Some artists and intellectuals, believing the imaginative work of the mind to be inherently superior to the productive labor of the body, saw a technological utopia in the making. Oscar Wilde, in an essay published at about the same time as Levasseur’s, though aimed at a very different audience, foresaw a day when machines would not just alleviate toil but eliminate it. “All unintellectual labour, all monotonous, dull labour, all labour that deals with dreadful things, and involves unpleasant conditions, must be done by machinery,” he wrote. “On mechanical slavery, on the slavery of the machine, the future of the world depends.” That machines would assume the role of slaves seemed to Wilde a foregone conclusion: “There is no doubt at all that this is the future of machinery, and just as trees grow while the country gentleman is asleep, so while Humanity will be amusing itself, or enjoying cultivated leisure—which, and not labour, is the aim of man—or making beautiful things, or reading beautiful things, or simply contemplating the world with admiration and delight, machinery will be doing all the necessary and unpleasant work.”
16

The Great Depression of the 1930s curbed such enthusiasm. The economic collapse prompted a bitter outcry against what had, in the Roaring Twenties, come to be known and celebrated as the Machine Age.
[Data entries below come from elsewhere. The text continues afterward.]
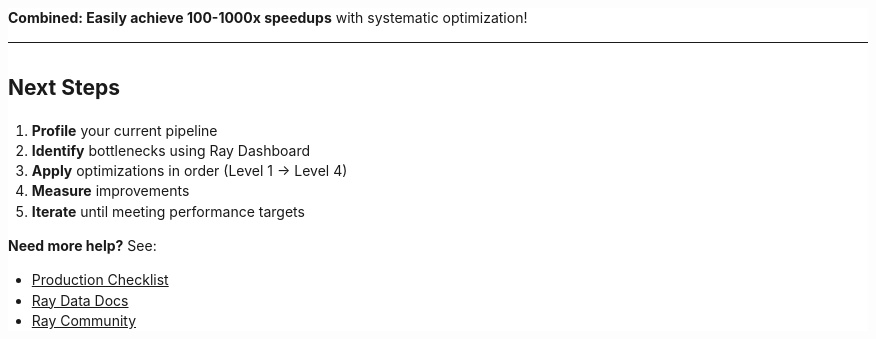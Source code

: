 **Combined: Easily achieve 100-1000x speedups** with systematic optimization!

---

## Next Steps

1. **Profile** your current pipeline
2. **Identify** bottlenecks using Ray Dashboard
3. **Apply** optimizations in order (Level 1 → Level 4)
4. **Measure** improvements
5. **Iterate** until meeting performance targets

**Need more help?** See:
- [Production Checklist](PRODUCTION_CHECKLIST.md)
- [Ray Data Docs](https://docs.ray.io/en/latest/data/data.html)
- [Ray Community](https://discuss.ray.io/)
Labor unions and religious groups, crusading editorial writers and despairing citizens—all railed against the job-destroying machines and the greedy businessmen who owned them. “Machinery did not inaugurate the phenomenon of unemployment,” wrote the author of a best-selling book called
Men and Machines
, “but promoted it from a minor irritation to one of the chief plagues of mankind.” It appeared, he went on, that “from now on, the better able we are to produce, the worse we shall be off.”
17
The mayor of Palo Alto, California, wrote a letter to President Herbert Hoover imploring him to take action against the “Frankenstein monster” of industrial technology, a scourge that was “devouring our civilization.”
18
At times the government itself inflamed the public’s fears. One report issued by a federal agency called the factory machine “as dangerous as a wild animal.” The uncontrolled acceleration of progress, its author wrote, had left society chronically unprepared to deal with the consequences.
19

But the Depression did not entirely extinguish the Wildean dream of a machine paradise. In some ways, it rendered the utopian vision of progress more vivid, more necessary. The more we saw machines as our foes, the more we yearned for them to be our friends. “We are being afflicted,” wrote the great British economist John Maynard Keynes in 1930, “with a new disease of which some readers may not yet have heard the name, but of which they will hear a great deal in the years to come—namely,
technological unemployment
.” The ability of machines to take over jobs had outpaced the economy’s ability to create valuable new work for people to do. But the problem, Keynes assured his readers, was merely a symptom of “a temporary phase of maladjustment.” Growth and prosperity would return. Per-capita income would rise. And soon, thanks to the ingenuity and efficiency of our mechanical slaves, we wouldn’t have to worry about jobs at all. Keynes thought it entirely possible that in a hundred years, by the year 2030, technological progress would have freed humankind from “the struggle for subsistence” and propelled us to “our destination of economic bliss.” Machines would be doing even more of our work for us, but that would no longer be cause for worry or despair. By then, we would have figured out how to spread material wealth to everyone. Our only problem would be to figure out how to put our endless hours of leisure to good use—to teach ourselves “to enjoy” rather than “to strive.”
20

We’re still striving, and it seems a safe bet that economic bliss will not have descended upon the planet by 2030. But if Keynes let his hopes get the best of him in the dark days of 1930, he was fundamentally right about the economy’s prospects. The Depression did prove temporary. Growth returned, jobs came back, incomes shot up, and companies continued buying more and better machines. Economic equilibrium, imperfect and fragile as always, reestablished itself. Adam Smith’s virtuous cycle kept turning.